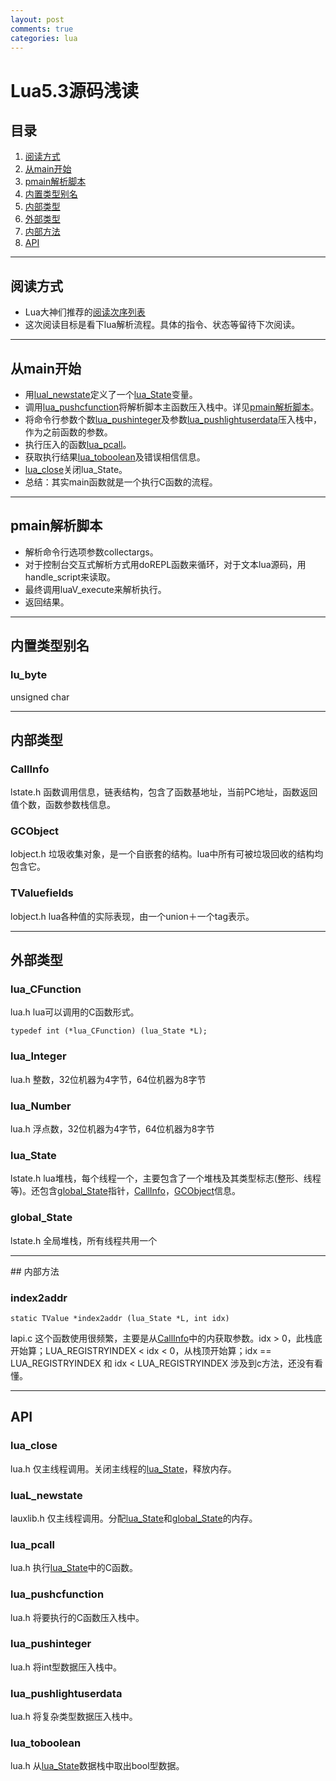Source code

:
 ```yaml
---
layout: post
comments: true
categories: lua
---
```

# Lua5.3源码浅读

## 目录
1. [阅读方式](#阅读方式)
2. [从main开始](#从main开始)
3. [pmain解析脚本](#pmain解析脚本)
4. [内置类型别名](#内置类型别名)
5. [内部类型](#内部类型)
6. [外部类型](#外部类型)
7. [内部方法](#内部方法)
8. [API](#api)

-------------------------------------------------------

## 阅读方式
- Lua大神们推荐的[阅读次序列表](https://www.reddit.com/comments/63hth/ask_reddit_which_oss_codebases_out_there_are_so/c02pxbp)
- 这次阅读目标是看下lua解析流程。具体的指令、状态等留待下次阅读。


-------------------------------------------------------

## 从main开始
- 用[lual_newstate](#lual_newstate)定义了一个[lua_State](#lua_state)变量。
- 调用[lua_pushcfunction](#lua_pushcfunction)将解析脚本主函数压入栈中。详见[pmain解析脚本](#pmain解析脚本)。
- 将命令行参数个数[lua_pushinteger](#lua_pushinteger)及参数[lua_pushlightuserdata](#lua_pushlightuserdata)压入栈中，作为之前函数的参数。
- 执行压入的函数[lua_pcall](#lua_pcall)。
- 获取执行结果[lua_toboolean](#lua_toboolean)及错误相信信息。
- [lua_close](#lua_close)关闭lua_State。
- 总结：其实main函数就是一个执行C函数的流程。


-------------------------------------------------------

## pmain解析脚本
- 解析命令行选项参数collectargs。
- 对于控制台交互式解析方式用doREPL函数来循环，对于文本lua源码，用handle_script来读取。
- 最终调用luaV_execute来解析执行。
- 返回结果。

-------------------------------------------------------

## 内置类型别名

### lu_byte
unsigned char


-------------------------------------------------------

## 内部类型

### CallInfo
lstate.h 函数调用信息，链表结构，包含了函数基地址，当前PC地址，函数返回值个数，函数参数栈信息。

### GCObject
lobject.h 垃圾收集对象，是一个自嵌套的结构。lua中所有可被垃圾回收的结构均包含它。

### TValuefields
lobject.h lua各种值的实际表现，由一个union＋一个tag表示。


-------------------------------------------------------

## 外部类型

### lua_CFunction
lua.h lua可以调用的C函数形式。

    typedef int (*lua_CFunction) (lua_State *L);

### lua_Integer
lua.h 整数，32位机器为4字节，64位机器为8字节

### lua_Number
lua.h 浮点数，32位机器为4字节，64位机器为8字节

### lua_State
lstate.h lua堆栈，每个线程一个，主要包含了一个堆栈及其类型标志(整形、线程等)。还包含[global_State](#global_state)指针，[CallInfo](#callinfo)，[GCObject](#gcobject)信息。

### global_State
lstate.h 全局堆栈，所有线程共用一个


-------------------------------------------------------
<span id='内部方法'/>
## 内部方法

### index2addr

    static TValue *index2addr (lua_State *L, int idx)

lapi.c 这个函数使用很频繁，主要是从[CallInfo](#callinfo)中的内获取参数。idx > 0，此栈底开始算；LUA_REGISTRYINDEX < idx < 0，从栈顶开始算；idx == LUA_REGISTRYINDEX 和 idx < LUA_REGISTRYINDEX 涉及到c方法，还没有看懂。


-------------------------------------------------------

## API

### lua_close
lua.h 仅主线程调用。关闭主线程的[lua_State](#lua_state)，释放内存。

### luaL_newstate
lauxlib.h 仅主线程调用。分配[lua_State](#lua_state)和[global_State](#global_state)的内存。

### lua_pcall
lua.h 执行[lua_State](#lua_state)中的C函数。

### lua_pushcfunction
lua.h 将要执行的C函数压入栈中。

### lua_pushinteger
lua.h 将int型数据压入栈中。

### lua_pushlightuserdata
lua.h 将复杂类型数据压入栈中。

### lua_toboolean
lua.h 从[lua_State](#lua_state)数据栈中取出bool型数据。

**What to produce**
Only one part of the material above is to be transcribed, namely the lines starting with the line that has "lstate.h 函数调用信" and going on through the line that has "lua.h lua可以调用的C函数形式。", exactly as they stand.

**Answer space**
lstate.h 函数调用信息，链表结构，包含了函数基地址，当前PC地址，函数返回值个数，函数参数栈信息。

### GCObject
lobject.h 垃圾收集对象，是一个自嵌套的结构。lua中所有可被垃圾回收的结构均包含它。

### TValuefields
lobject.h lua各种值的实际表现，由一个union＋一个tag表示。


-------------------------------------------------------

## 外部类型

### lua_CFunction
lua.h lua可以调用的C函数形式。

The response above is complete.